**Information supplied**
▼
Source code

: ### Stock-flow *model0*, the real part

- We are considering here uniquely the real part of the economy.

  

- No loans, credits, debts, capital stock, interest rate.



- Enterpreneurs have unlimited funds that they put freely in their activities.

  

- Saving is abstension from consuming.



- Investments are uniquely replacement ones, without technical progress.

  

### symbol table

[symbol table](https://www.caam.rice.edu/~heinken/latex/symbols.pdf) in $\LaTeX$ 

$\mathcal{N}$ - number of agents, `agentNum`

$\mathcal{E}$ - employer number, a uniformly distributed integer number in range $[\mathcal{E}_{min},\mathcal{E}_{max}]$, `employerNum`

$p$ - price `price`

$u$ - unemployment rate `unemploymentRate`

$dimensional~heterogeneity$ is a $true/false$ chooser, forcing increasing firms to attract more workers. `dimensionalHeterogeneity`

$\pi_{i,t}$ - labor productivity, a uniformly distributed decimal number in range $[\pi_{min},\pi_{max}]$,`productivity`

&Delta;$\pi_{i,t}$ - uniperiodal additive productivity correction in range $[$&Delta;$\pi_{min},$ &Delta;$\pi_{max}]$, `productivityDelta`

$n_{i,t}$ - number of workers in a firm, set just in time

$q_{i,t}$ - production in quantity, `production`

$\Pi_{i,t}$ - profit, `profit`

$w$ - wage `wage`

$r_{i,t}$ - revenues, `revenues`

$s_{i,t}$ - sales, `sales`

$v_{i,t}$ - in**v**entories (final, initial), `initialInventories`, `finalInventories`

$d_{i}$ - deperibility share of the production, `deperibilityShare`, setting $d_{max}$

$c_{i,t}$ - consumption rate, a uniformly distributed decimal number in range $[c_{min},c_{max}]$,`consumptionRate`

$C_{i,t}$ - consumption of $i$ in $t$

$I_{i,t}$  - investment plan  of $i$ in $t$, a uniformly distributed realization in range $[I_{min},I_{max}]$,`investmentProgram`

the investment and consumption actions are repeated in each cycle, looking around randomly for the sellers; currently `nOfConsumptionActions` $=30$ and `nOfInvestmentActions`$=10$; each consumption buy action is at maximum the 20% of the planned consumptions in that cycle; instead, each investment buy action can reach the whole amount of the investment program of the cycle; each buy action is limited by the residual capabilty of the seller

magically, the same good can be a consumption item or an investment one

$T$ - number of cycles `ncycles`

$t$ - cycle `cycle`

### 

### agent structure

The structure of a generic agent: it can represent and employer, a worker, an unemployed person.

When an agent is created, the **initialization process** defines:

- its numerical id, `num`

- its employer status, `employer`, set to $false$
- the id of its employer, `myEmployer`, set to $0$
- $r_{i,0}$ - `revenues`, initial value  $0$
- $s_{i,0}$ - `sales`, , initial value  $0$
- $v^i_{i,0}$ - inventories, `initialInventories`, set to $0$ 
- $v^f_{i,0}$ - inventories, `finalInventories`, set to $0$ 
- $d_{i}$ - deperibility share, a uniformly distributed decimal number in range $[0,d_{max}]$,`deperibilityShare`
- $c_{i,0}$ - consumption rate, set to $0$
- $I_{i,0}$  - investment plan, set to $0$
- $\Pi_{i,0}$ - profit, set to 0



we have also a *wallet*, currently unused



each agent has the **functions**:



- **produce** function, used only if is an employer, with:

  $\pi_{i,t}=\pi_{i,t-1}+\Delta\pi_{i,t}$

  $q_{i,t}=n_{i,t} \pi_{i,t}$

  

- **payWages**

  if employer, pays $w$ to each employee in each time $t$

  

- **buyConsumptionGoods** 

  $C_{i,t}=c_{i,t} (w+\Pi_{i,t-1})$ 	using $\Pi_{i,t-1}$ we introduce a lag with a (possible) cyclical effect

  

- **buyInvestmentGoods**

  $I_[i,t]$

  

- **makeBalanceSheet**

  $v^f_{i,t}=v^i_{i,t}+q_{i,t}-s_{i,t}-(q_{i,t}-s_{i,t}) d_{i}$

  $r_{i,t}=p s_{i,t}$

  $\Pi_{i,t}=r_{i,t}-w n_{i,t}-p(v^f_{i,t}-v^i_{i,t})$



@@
▲
**Your assignment**
Set down every line of the listing again, exactly.

**Answer to this exercise**
Source code

: ### Stock-flow *model0*, the real part

- We are considering here uniquely the real part of the economy.

  

- No loans, credits, debts, capital stock, interest rate.



- Enterpreneurs have unlimited funds that they put freely in their activities.

  

- Saving is abstension from consuming.



- Investments are uniquely replacement ones, without technical progress.

  

### symbol table

[symbol table](https://www.caam.rice.edu/~heinken/latex/symbols.pdf) in $\LaTeX$ 

$\mathcal{N}$ - number of agents, `agentNum`

$\mathcal{E}$ - employer number, a uniformly distributed integer number in range $[\mathcal{E}_{min},\mathcal{E}_{max}]$, `employerNum`

$p$ - price `price`

$u$ - unemployment rate `unemploymentRate`

$dimensional~heterogeneity$ is a $true/false$ chooser, forcing increasing firms to attract more workers. `dimensionalHeterogeneity`

$\pi_{i,t}$ - labor productivity, a uniformly distributed decimal number in range $[\pi_{min},\pi_{max}]$,`productivity`

&Delta;$\pi_{i,t}$ - uniperiodal additive productivity correction in range $[$&Delta;$\pi_{min},$ &Delta;$\pi_{max}]$, `productivityDelta`

$n_{i,t}$ - number of workers in a firm, set just in time

$q_{i,t}$ - production in quantity, `production`

$\Pi_{i,t}$ - profit, `profit`

$w$ - wage `wage`

$r_{i,t}$ - revenues, `revenues`

$s_{i,t}$ - sales, `sales`

$v_{i,t}$ - in**v**entories (final, initial), `initialInventories`, `finalInventories`

$d_{i}$ - deperibility share of the production, `deperibilityShare`, setting $d_{max}$

$c_{i,t}$ - consumption rate, a uniformly distributed decimal number in range $[c_{min},c_{max}]$,`consumptionRate`

$C_{i,t}$ - consumption of $i$ in $t$

$I_{i,t}$  - investment plan  of $i$ in $t$, a uniformly distributed realization in range $[I_{min},I_{max}]$,`investmentProgram`

the investment and consumption actions are repeated in each cycle, looking around randomly for the sellers; currently `nOfConsumptionActions` $=30$ and `nOfInvestmentActions`$=10$; each consumption buy action is at maximum the 20% of the planned consumptions in that cycle; instead, each investment buy action can reach the whole amount of the investment program of the cycle; each buy action is limited by the residual capabilty of the seller

magically, the same good can be a consumption item or an investment one

$T$ - number of cycles `ncycles`

$t$ - cycle `cycle`

### 

### agent structure

The structure of a generic agent: it can represent and employer, a worker, an unemployed person.

When an agent is created, the **initialization process** defines:

- its numerical id, `num`

- its employer status, `employer`, set to $false$
- the id of its employer, `myEmployer`, set to $0$
- $r_{i,0}$ - `revenues`, initial value  $0$
- $s_{i,0}$ - `sales`, , initial value  $0$
- $v^i_{i,0}$ - inventories, `initialInventories`, set to $0$ 
- $v^f_{i,0}$ - inventories, `finalInventories`, set to $0$ 
- $d_{i}$ - deperibility share, a uniformly distributed decimal number in range $[0,d_{max}]$,`deperibilityShare`
- $c_{i,0}$ - consumption rate, set to $0$
- $I_{i,0}$  - investment plan, set to $0$
- $\Pi_{i,0}$ - profit, set to 0



we have also a *wallet*, currently unused



each agent has the **functions**:



- **produce** function, used only if is an employer, with:

  $\pi_{i,t}=\pi_{i,t-1}+\Delta\pi_{i,t}$

  $q_{i,t}=n_{i,t} \pi_{i,t}$

  

- **payWages**

  if employer, pays $w$ to each employee in each time $t$

  

- **buyConsumptionGoods** 

  $C_{i,t}=c_{i,t} (w+\Pi_{i,t-1})$ 	using $\Pi_{i,t-1}$ we introduce a lag with a (possible) cyclical effect

  

- **buyInvestmentGoods**

  $I_[i,t]$

  

- **makeBalanceSheet**

  $v^f_{i,t}=v^i_{i,t}+q_{i,t}-s_{i,t}-(q_{i,t}-s_{i,t}) d_{i}$

  $r_{i,t}=p s_{i,t}$

  $\Pi_{i,t}=r_{i,t}-w n_{i,t}-p(v^f_{i,t}-v^i_{i,t})$



@@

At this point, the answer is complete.